An accident which blocked all four of the Southern Motorway's southbound lanes forced major roads to back up throughout the city last week. Photo / Brett Phibbs 

Auckland's worst traffic gridlock for years was caused by an extra squeeze of pressure on a stretched transport network - and it is not over yet.
Although the city has struggled through its busiest traffic week of the year, culminating in Thursday's chaos after a serious crash closed all four southbound lanes of the main motorway out of town, Auckland Transport warns of a difficult weekend.
It is urging Aucklanders and their visitors to consider using public transport or share car rides with friends or neighbours as hundreds of thousands of people throng to a raft of events over the weekend.

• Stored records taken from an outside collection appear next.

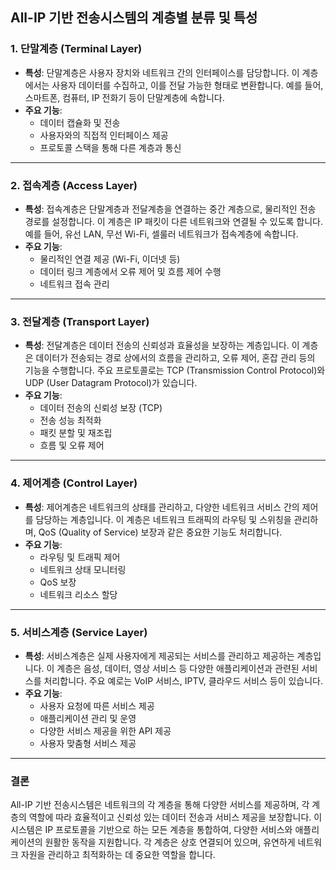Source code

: ## All-IP 기반 전송시스템의 계층별 분류 및 특성

### **1. 단말계층 (Terminal Layer)**

- **특성**: 단말계층은 사용자 장치와 네트워크 간의 인터페이스를 담당합니다. 이 계층에서는 사용자 데이터를 수집하고, 이를 전달 가능한 형태로 변환합니다. 예를 들어, 스마트폰, 컴퓨터, IP 전화기 등이 단말계층에 속합니다.
- **주요 기능**: 
  - 데이터 캡슐화 및 전송
  - 사용자와의 직접적 인터페이스 제공
  - 프로토콜 스택을 통해 다른 계층과 통신

---

### **2. 접속계층 (Access Layer)**

- **특성**: 접속계층은 단말계층과 전달계층을 연결하는 중간 계층으로, 물리적인 전송 경로를 설정합니다. 이 계층은 IP 패킷이 다른 네트워크와 연결될 수 있도록 합니다. 예를 들어, 유선 LAN, 무선 Wi-Fi, 셀룰러 네트워크가 접속계층에 속합니다.
- **주요 기능**:
  - 물리적인 연결 제공 (Wi-Fi, 이더넷 등)
  - 데이터 링크 계층에서 오류 제어 및 흐름 제어 수행
  - 네트워크 접속 관리

---

### **3. 전달계층 (Transport Layer)**

- **특성**: 전달계층은 데이터 전송의 신뢰성과 효율성을 보장하는 계층입니다. 이 계층은 데이터가 전송되는 경로 상에서의 흐름을 관리하고, 오류 제어, 혼잡 관리 등의 기능을 수행합니다. 주요 프로토콜로는 TCP (Transmission Control Protocol)와 UDP (User Datagram Protocol)가 있습니다.
- **주요 기능**:
  - 데이터 전송의 신뢰성 보장 (TCP)
  - 전송 성능 최적화
  - 패킷 분할 및 재조립
  - 흐름 및 오류 제어

---

### **4. 제어계층 (Control Layer)**

- **특성**: 제어계층은 네트워크의 상태를 관리하고, 다양한 네트워크 서비스 간의 제어를 담당하는 계층입니다. 이 계층은 네트워크 트래픽의 라우팅 및 스위칭을 관리하며, QoS (Quality of Service) 보장과 같은 중요한 기능도 처리합니다.
- **주요 기능**:
  - 라우팅 및 트래픽 제어
  - 네트워크 상태 모니터링
  - QoS 보장
  - 네트워크 리소스 할당

---

### **5. 서비스계층 (Service Layer)**

- **특성**: 서비스계층은 실제 사용자에게 제공되는 서비스를 관리하고 제공하는 계층입니다. 이 계층은 음성, 데이터, 영상 서비스 등 다양한 애플리케이션과 관련된 서비스를 처리합니다. 주요 예로는 VoIP 서비스, IPTV, 클라우드 서비스 등이 있습니다.
- **주요 기능**:
  - 사용자 요청에 따른 서비스 제공
  - 애플리케이션 관리 및 운영
  - 다양한 서비스 제공을 위한 API 제공
  - 사용자 맞춤형 서비스 제공

---

### **결론**

All-IP 기반 전송시스템은 네트워크의 각 계층을 통해 다양한 서비스를 제공하며, 각 계층의 역할에 따라 효율적이고 신뢰성 있는 데이터 전송과 서비스 제공을 보장합니다. 이 시스템은 IP 프로토콜을 기반으로 하는 모든 계층을 통합하여, 다양한 서비스와 애플리케이션의 원활한 동작을 지원합니다. 각 계층은 상호 연결되어 있으며, 유연하게 네트워크 자원을 관리하고 최적화하는 데 중요한 역할을 합니다.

Commuters stewed in traffic queues over three successive afternoons, but the longest were caused by the cascading impact of a 2-hour closure of Newmarket Viaduct's southbound carriageway at the height of Thursday's peak travel period.
The viaduct is the country's busiest section of motorway, normally carrying 7000 southbound vehicles an hour during afternoon peaks, and the closure from a serious crash could not have come at a worst time for what the Transport Agency acknowledges is a highly sensitive urban traffic network.
"We have a really, really sensitive network because of the traffic volumes and the limitations of geography in a harbour-borne city,"
regional traffic operations manager Kathryn Musgrave told the Weekend Herald.
"This happened at 3.50pm, right smack in the peak, so it was during the worst time."
Not only that, but Auckland Transport says this was already the busiest traffic week of the year, as students hasten to the first classes of term joined other commuters trying to make an earnest start back at work from the summer holidays.
The phenomenon known as "March madness" happens every year, and tends to ease off after the first frenzied week, but Automobile Association traffic spokesman Phil Allen says he has never seen a worst example of gridlock than on Thursday afternoon.
"When you have your biggest traffic arterial flowing out of the centre of the city suddenly stopped, it's like a river," he said.
"You block a river and the water just keeps building up and up with a ripple effect coming back and back and it tries to ooze out into other tributaries and blocks up those.
"The whole network got constrained and blocked itself."
Ms Musgrave said recent major projects such as the Victoria Park motorway tunnel and the Newmarket Viaduct replacement had increased capacity in the network, and improved the reliability of journey times during most times of day.
But she said all big cities suffered congestion during peak periods, and there was no way to design a network of constantly free-flowing traffic without ending up with "20 lanes of motorway".
The best her organisation could do was to keep developing a range of travel choices for people by investing in projects such as rail electrification and busways, and improving lines of communication to give drivers early knowledge of unplanned incidents, so they could alter travel plans.